Data excerpts ::

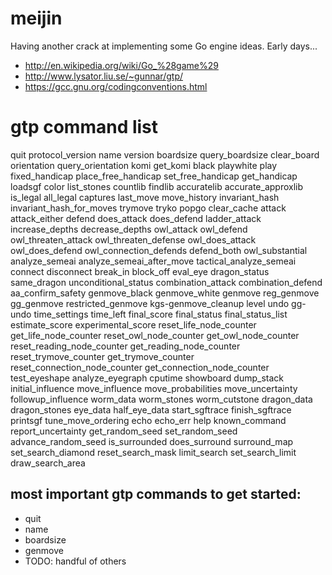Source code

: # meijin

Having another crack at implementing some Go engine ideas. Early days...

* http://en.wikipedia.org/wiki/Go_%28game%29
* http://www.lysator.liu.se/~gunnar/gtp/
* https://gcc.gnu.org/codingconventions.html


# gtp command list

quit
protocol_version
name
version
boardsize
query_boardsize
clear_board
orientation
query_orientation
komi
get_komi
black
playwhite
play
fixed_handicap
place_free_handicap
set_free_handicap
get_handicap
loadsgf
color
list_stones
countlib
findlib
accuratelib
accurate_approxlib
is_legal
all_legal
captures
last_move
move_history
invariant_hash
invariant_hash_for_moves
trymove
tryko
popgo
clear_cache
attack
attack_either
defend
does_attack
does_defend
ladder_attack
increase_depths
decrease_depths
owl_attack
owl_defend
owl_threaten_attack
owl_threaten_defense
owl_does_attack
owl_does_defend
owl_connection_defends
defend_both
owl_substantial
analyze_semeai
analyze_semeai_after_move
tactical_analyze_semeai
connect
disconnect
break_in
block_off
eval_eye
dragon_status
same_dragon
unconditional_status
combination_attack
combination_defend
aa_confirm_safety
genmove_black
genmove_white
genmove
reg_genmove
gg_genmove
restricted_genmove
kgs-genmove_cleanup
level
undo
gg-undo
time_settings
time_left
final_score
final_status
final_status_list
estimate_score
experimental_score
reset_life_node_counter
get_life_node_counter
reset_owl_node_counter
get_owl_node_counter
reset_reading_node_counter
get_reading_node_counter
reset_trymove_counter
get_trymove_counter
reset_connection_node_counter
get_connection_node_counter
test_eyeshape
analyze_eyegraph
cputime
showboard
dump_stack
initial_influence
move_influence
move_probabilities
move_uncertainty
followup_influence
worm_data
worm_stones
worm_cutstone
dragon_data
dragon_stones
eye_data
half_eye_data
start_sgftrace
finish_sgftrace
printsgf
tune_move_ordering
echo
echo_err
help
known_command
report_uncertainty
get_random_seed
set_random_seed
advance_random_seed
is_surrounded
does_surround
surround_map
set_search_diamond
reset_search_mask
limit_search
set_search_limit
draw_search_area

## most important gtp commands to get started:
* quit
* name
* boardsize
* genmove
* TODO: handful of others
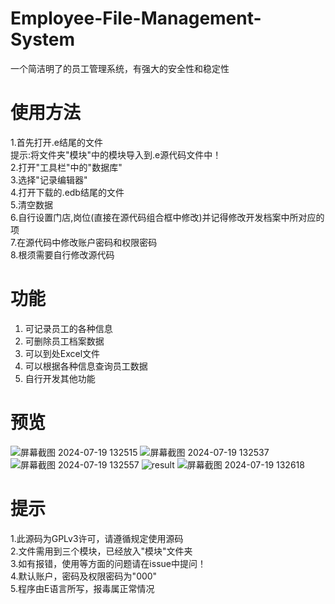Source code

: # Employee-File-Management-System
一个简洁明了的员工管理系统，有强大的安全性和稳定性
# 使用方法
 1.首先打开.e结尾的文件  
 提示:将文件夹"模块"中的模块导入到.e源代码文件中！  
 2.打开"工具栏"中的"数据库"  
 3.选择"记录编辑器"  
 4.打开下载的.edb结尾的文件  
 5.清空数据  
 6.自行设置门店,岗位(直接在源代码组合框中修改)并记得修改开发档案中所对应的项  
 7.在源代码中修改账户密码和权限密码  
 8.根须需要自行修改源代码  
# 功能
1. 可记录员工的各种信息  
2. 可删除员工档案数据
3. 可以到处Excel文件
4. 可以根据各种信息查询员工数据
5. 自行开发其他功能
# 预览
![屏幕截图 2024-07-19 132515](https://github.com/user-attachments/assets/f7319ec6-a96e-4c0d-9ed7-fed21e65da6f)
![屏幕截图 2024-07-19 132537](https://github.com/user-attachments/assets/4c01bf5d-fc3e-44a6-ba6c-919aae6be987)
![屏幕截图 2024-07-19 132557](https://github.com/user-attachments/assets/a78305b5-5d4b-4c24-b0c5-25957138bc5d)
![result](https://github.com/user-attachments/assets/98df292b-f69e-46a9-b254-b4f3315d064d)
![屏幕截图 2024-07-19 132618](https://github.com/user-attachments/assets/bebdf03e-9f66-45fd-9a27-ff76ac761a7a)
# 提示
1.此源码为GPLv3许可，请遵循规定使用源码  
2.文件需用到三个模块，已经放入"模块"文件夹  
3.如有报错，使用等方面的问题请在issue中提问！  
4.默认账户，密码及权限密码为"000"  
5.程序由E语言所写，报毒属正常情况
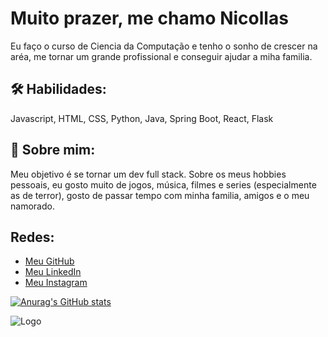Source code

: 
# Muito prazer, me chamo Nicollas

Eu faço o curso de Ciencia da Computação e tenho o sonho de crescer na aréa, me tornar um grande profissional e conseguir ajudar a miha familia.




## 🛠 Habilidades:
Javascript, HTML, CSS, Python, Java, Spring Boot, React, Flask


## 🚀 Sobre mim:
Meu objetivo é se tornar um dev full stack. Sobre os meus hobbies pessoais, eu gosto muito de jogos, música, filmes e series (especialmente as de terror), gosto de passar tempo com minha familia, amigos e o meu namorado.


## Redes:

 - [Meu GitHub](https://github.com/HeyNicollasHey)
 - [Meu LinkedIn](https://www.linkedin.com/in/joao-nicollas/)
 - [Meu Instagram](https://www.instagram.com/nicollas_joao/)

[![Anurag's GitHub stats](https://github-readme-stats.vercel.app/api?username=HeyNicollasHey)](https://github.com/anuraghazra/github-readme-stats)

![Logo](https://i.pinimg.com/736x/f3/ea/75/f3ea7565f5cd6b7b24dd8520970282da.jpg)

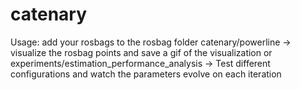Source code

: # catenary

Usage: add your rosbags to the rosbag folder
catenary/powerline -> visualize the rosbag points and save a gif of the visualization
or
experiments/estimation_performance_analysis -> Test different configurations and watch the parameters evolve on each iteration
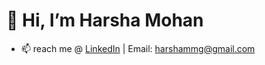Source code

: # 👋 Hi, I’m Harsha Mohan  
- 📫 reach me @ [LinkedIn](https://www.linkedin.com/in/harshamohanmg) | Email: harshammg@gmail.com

Task description :: Leave out the pictures and return, exactly as written, only the lines from the line with "experiments/estimation_performance_analysis -> Test" through the end of the records above.

Solution to the exercise ::
experiments/estimation_performance_analysis -> Test different configurations and watch the parameters evolve on each iteration
Source code

: # 👋 Hi, I’m Harsha Mohan  
- 📫 reach me @ [LinkedIn](https://www.linkedin.com/in/harshamohanmg) | Email: harshammg@gmail.com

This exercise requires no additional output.